2010年9月30日木曜日

多忙は怠け者の遁辞である

 これは徳富蘇峰氏の言葉のようです。
 遁辞は言い逃れ・言い訳という意味です。
 私のジョギングコースにある神社の掲示板に載っていました。

 「(時間がないというが)時間は作るものだ」
 というのも同じことを言っています。

 短時間で仕事をさばくのが「できる人」です。
 このことで思い出すのが、
 当時日本電気の専務であった西垣浩司氏です。
 私の友人の紹介でお昼に食事をしながらお会いしました。
 こちらからの頼みごとだったのです。

 話を聞かれた西垣氏は直ちにその場で部下に電話をしました。
 お昼休みでしたから、いませんでした。
 その日の午後、その部下の方から電話がありました。
 西垣氏の責任は果たせたのです。

 普通であれば、「お昼であるから連絡は後にしよう」
 と考えるではないですか。
 そうすると、仕事の在庫が増えてしまいます。

 仕事の在庫を増やさないで
 テキパキさばく人が仕事ができる人です。
 西垣氏はその後社長になられました。
 やはりそうか、と納得がいった次第でした。

 西垣氏以外にも
 多数の友人知人に頼みごとをしました。
 できる人は行動してくれました。
 「分かりました。
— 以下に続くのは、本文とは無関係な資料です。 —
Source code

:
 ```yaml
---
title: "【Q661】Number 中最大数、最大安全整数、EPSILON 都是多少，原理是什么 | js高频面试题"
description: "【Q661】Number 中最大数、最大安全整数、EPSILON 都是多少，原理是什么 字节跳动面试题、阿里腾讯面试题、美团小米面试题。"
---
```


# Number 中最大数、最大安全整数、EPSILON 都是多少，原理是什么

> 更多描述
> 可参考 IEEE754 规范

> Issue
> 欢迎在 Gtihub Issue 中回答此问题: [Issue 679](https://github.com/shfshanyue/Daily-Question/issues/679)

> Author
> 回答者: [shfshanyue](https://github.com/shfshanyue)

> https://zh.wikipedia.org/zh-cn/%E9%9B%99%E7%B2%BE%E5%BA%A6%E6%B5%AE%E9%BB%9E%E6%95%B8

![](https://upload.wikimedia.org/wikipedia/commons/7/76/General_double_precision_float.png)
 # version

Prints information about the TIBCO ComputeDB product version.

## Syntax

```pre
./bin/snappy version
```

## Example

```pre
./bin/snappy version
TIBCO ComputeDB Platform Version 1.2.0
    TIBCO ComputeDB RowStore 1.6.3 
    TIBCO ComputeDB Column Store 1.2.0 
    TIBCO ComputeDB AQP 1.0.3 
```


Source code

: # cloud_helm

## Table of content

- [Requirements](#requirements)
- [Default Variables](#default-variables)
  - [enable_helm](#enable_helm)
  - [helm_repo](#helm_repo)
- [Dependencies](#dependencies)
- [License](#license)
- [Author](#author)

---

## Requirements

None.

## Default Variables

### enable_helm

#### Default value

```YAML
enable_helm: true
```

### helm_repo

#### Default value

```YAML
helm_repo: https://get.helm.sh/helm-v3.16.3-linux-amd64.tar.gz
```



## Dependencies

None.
考えます」のタイプの人は
 結局偉くなっていませんね。

 この時、西垣氏を紹介してくれたのは
 大学で同級のH君でした。
 H君も優秀で幹部候補生でした。
 行動の人だったのです。
 残念なことに体を壊して、
 奥さまは社長夫人になり損ねました。

 もう一人の優秀な同級生K君は
 一流商社の社長候補でしたが、
 非常に残念なことにガンで「夭折」してしまいました。
 その時は、子会社の社長でした。
 医者から寝ていないと命を落とすと言われながら、
 株主総会を優先して、亡くなったのはその次の日でした。
 壮絶な戦死の印象でした。
 彼も私のために動いてくれました。

 仕事を全うするには健康が第一ですね。

 話を戻します。
 その場で判断せずに待つ場合は
 判断するために何の情報が不足しているのか、を考えます。
 情報不足では的確な判断ができません。
 
 その不足情報はどうすれば入手できるか、を判断し、
 不足情報の入手の手配をします。
 こうすれば、情報が入手できた時には判断が可能となります。

 「そのうち、考えよう」は致命的です。
 行動しましょう。

1 件のコメント:

  1. 「仕事の在庫を増やさないでテキパキさばく人が仕事ができる人です。」

    仕事の在庫を山ほどもっている、私には、耳の痛い話です。
    今から「行動します」

    その為にもこのコメントを書きました。上野さんのブログに感謝です!